# Old track versus new



## MeCasa (Nov 16, 2007)

Hello everyone. 

I'm buying my grandson a train set and I noticed that much of the new track out there is EZ Track, however I managed to find an older set (late 70's) that is like new and it has the older style track, both sets are Bachman

Which would be the best?

Thanks


----------



## tworail (Apr 13, 2006)

For you grandson, it might be better to start with EZ track - it's easy to put together, has a built in roadbed (making it stronger and more robust) and will look nice anywhere.


----------



## Stan kolak (Dec 4, 2007)

*Ol;d tracks*

Ther is another brand, using "snap track", same molded construction as E-Z track with limited 18" radius turn-around. If you use flex tracks, you might consider a cork roadbed under to match or simulate the above tracks.


----------



## MeCasa (Nov 16, 2007)

Thanks guys, I tried to come back and reply to your advice but I had login problems. Problems are solved so let me tell you what I did, half good and half bad.

After reading your posts I made a decision to go with roadbed track. I used ebay to price out a set versus individual components and ended up with an Athearn Warbonnet, which seems like a decent set. I bought it new in box on ebay for $64 with shipping, decent price.

But after I bought the unit I decided to bolt it down on plywood for the boy, it was then that I noticed that the derailer was on a curve instead of the straight. I thought it would be better for the boy to have the rerailer on the straight so i started calling around for an 9" ez track rerailer. It;s then I found out that this model train was a model made for Wally World and the track was Life-Like and not Athearn. The man came to this conclusion because the roadbed is black and the rerailer is on the curve. Does anybody agree or disagree?

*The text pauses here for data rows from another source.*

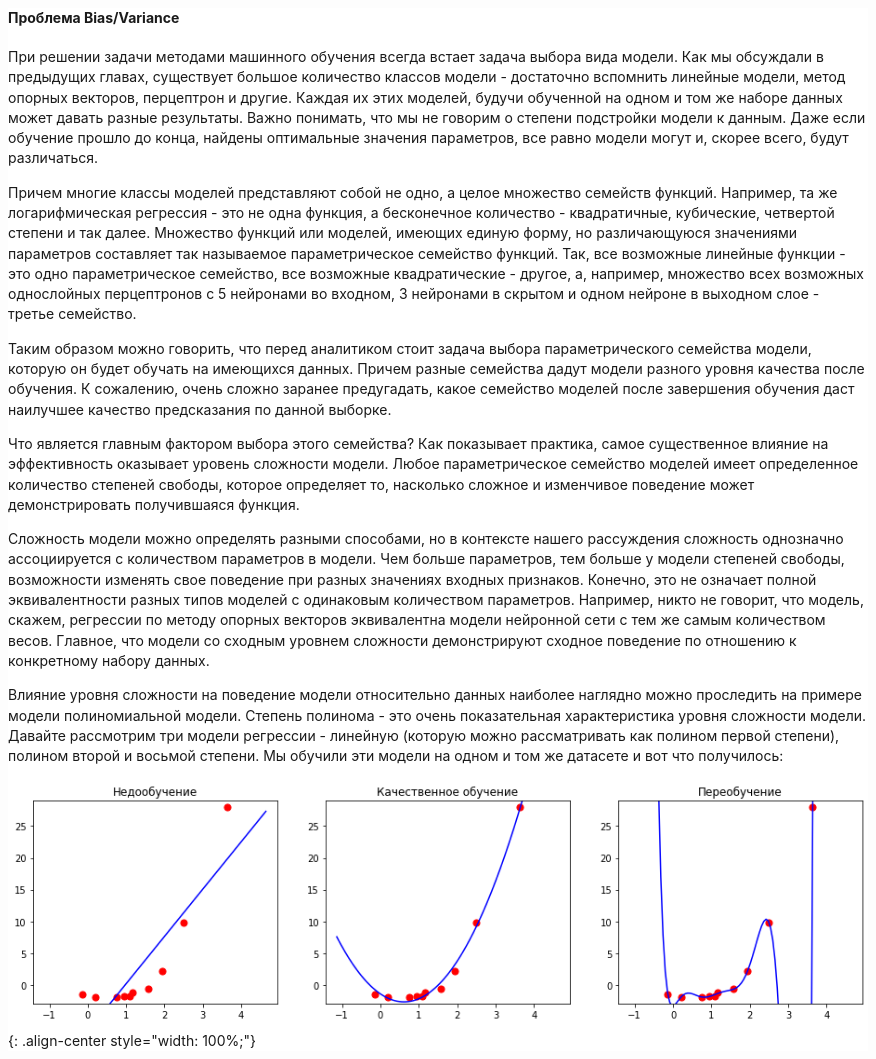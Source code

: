 #### Проблема Bias/Variance

При решении задачи методами машинного обучения всегда встает задача выбора вида модели. Как мы обсуждали в предыдущих главах, существует большое количество классов модели - достаточно вспомнить линейные модели, метод опорных векторов, перцептрон и другие. Каждая их этих моделей, будучи обученной на одном и том же наборе данных может давать разные результаты. Важно понимать, что мы не говорим о степени подстройки модели к данным. Даже если обучение прошло до конца, найдены оптимальные значения параметров, все равно модели могут и, скорее всего, будут различаться. 

Причем многие классы моделей представляют собой не одно, а целое множество семейств функций. Например, та же логарифмическая регрессия - это не одна функция, а бесконечное количество - квадратичные, кубические, четвертой степени и так далее. Множество функций или моделей, имеющих единую форму, но различающуюся значениями параметров составляет так называемое параметрическое семейство функций. Так, все возможные линейные функции - это одно параметрическое семейство, все возможные квадратические - другое, а, например, множество всех возможных однослойных перцептронов с 5 нейронами во входном, 3 нейронами в скрытом и одном нейроне в выходном слое - третье семейство.

Таким образом можно говорить, что перед аналитиком стоит задача выбора параметрического семейства модели, которую он будет обучать на имеющихся данных. Причем разные семейства дадут модели разного уровня качества после обучения. К сожалению, очень сложно заранее предугадать, какое семейство моделей после завершения обучения даст наилучшее качество предсказания по данной выборке. 

Что является главным фактором выбора этого семейства? Как показывает практика, самое существенное влияние на эффективность оказывает уровень сложности модели. Любое параметрическое семейство моделей имеет определенное количество степеней свободы, которое определяет то, насколько сложное и изменчивое поведение может демонстрировать получившаяся функция. 

Сложность модели можно определять разными способами, но в контексте нашего рассуждения сложность однозначно ассоциируется с количеством параметров в модели. Чем больше параметров, тем больше у модели степеней свободы, возможности изменять свое поведение при разных значениях входных признаков. Конечно, это не означает полной эквивалентности разных типов моделей с одинаковым количеством параметров. Например, никто не говорит, что модель, скажем, регрессии по методу опорных векторов эквивалентна модели нейронной сети с тем же самым количеством весов. Главное, что модели со сходным уровнем сложности демонстрируют сходное поведение по отношению к конкретному набору данных.

Влияние уровня сложности на поведение модели относительно данных наиболее наглядно можно проследить на примере модели полиномиальной модели. Степень полинома - это очень показательная характеристика уровня сложности модели. Давайте рассмотрим три модели регрессии - линейную (которую можно рассматривать как полином первой степени), полином второй и восьмой степени. Мы обучили эти модели на одном и том же датасете и вот что получилось:

![Bias-variance](/assets/images/ml_text/ml4-22.png "Bias-variance"){: .align-center style="width: 100%;"}
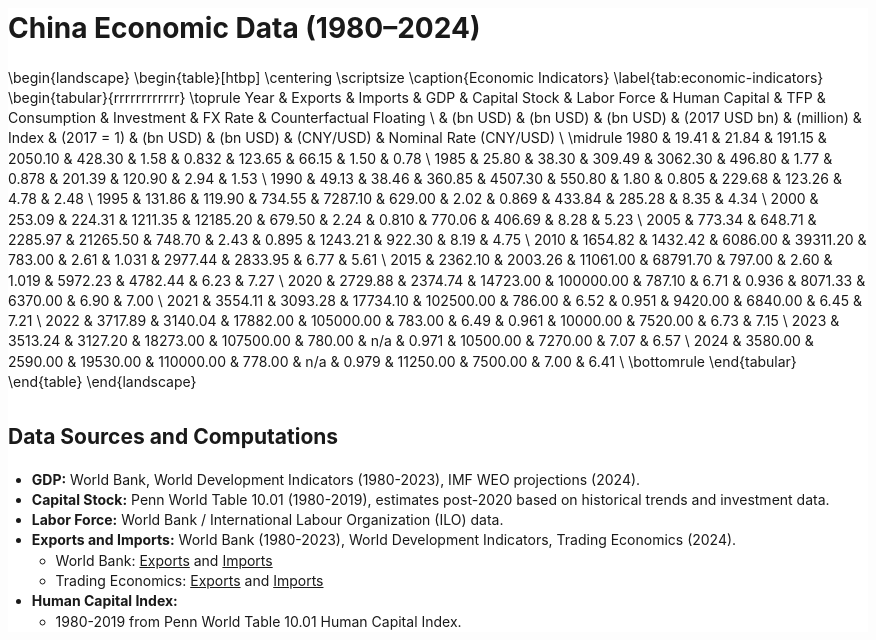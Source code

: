 # China Economic Data (1980–2024)



\begin{landscape}
\begin{table}[htbp]
\centering
\scriptsize
\caption{Economic Indicators}
\label{tab:economic-indicators}
\begin{tabular}{rrrrrrrrrrrr}
\toprule
Year & Exports & Imports & GDP & Capital Stock & Labor Force & Human Capital & TFP & Consumption & Investment & FX Rate & Counterfactual Floating \\
& (bn USD) & (bn USD) & (bn USD) & (2017 USD bn) & (million) & Index & (2017 = 1) & (bn USD) & (bn USD) & (CNY/USD) & Nominal Rate (CNY/USD) \\
\midrule
1980 & 19.41 & 21.84 & 191.15 & 2050.10 & 428.30 & 1.58 & 0.832 & 123.65 & 66.15 & 1.50 & 0.78 \\
1985 & 25.80 & 38.30 & 309.49 & 3062.30 & 496.80 & 1.77 & 0.878 & 201.39 & 120.90 & 2.94 & 1.53 \\
1990 & 49.13 & 38.46 & 360.85 & 4507.30 & 550.80 & 1.80 & 0.805 & 229.68 & 123.26 & 4.78 & 2.48 \\
1995 & 131.86 & 119.90 & 734.55 & 7287.10 & 629.00 & 2.02 & 0.869 & 433.84 & 285.28 & 8.35 & 4.34 \\
2000 & 253.09 & 224.31 & 1211.35 & 12185.20 & 679.50 & 2.24 & 0.810 & 770.06 & 406.69 & 8.28 & 5.23 \\
2005 & 773.34 & 648.71 & 2285.97 & 21265.50 & 748.70 & 2.43 & 0.895 & 1243.21 & 922.30 & 8.19 & 4.75 \\
2010 & 1654.82 & 1432.42 & 6086.00 & 39311.20 & 783.00 & 2.61 & 1.031 & 2977.44 & 2833.95 & 6.77 & 5.61 \\
2015 & 2362.10 & 2003.26 & 11061.00 & 68791.70 & 797.00 & 2.60 & 1.019 & 5972.23 & 4782.44 & 6.23 & 7.27 \\
2020 & 2729.88 & 2374.74 & 14723.00 & 100000.00 & 787.10 & 6.71 & 0.936 & 8071.33 & 6370.00 & 6.90 & 7.00 \\
2021 & 3554.11 & 3093.28 & 17734.10 & 102500.00 & 786.00 & 6.52 & 0.951 & 9420.00 & 6840.00 & 6.45 & 7.21 \\
2022 & 3717.89 & 3140.04 & 17882.00 & 105000.00 & 783.00 & 6.49 & 0.961 & 10000.00 & 7520.00 & 6.73 & 7.15 \\
2023 & 3513.24 & 3127.20 & 18273.00 & 107500.00 & 780.00 & n/a & 0.971 & 10500.00 & 7270.00 & 7.07 & 6.57 \\
2024 & 3580.00 & 2590.00 & 19530.00 & 110000.00 & 778.00 & n/a & 0.979 & 11250.00 & 7500.00 & 7.00 & 6.41 \\
\bottomrule
\end{tabular}
\end{table}
\end{landscape}

## Data Sources and Computations

- **GDP:** World Bank, World Development Indicators (1980-2023), IMF WEO projections (2024).
- **Capital Stock:** Penn World Table 10.01 (1980-2019), estimates post-2020 based on historical trends and investment data.
- **Labor Force:** World Bank / International Labour Organization (ILO) data.
- **Exports and Imports:** World Bank (1980-2023), World Development Indicators, Trading Economics (2024).
  - World Bank: [Exports](https://api.worldbank.org/v2/country/CN/indicator/NE.EXP.GNFS.CD?date=1980:2023&format=json) and [Imports](https://api.worldbank.org/v2/country/CN/indicator/NE.IMP.GNFS.CD?date=1980:2023&format=json)
  - Trading Economics: [Exports](https://tradingeconomics.com/china/exports) and [Imports](https://tradingeconomics.com/china/imports)
- **Human Capital Index:**
  - 1980-2019 from Penn World Table 10.01 Human Capital Index.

The problem is that I'm not 100% sure what track I have and since the nearest Hobby shop is more than an hour away I can't be sure what brands interchange with what I have. Do ya'll have any ideas as Christmas is approaching quick.

Thanks
Mike


----------



## MeCasa (Nov 16, 2007)

Solved my problem, I found a hobby shop and replaced all the track with nickel Atlas gray roadbed, cost about $20 with rerailer and terminal track sections but the boy should have a nice set now.

Thanks for ya'lls help

Mike


----------



## tworail (Apr 13, 2006)

Nice, sounds like you got a good deal.

Post pics if you have them!


----------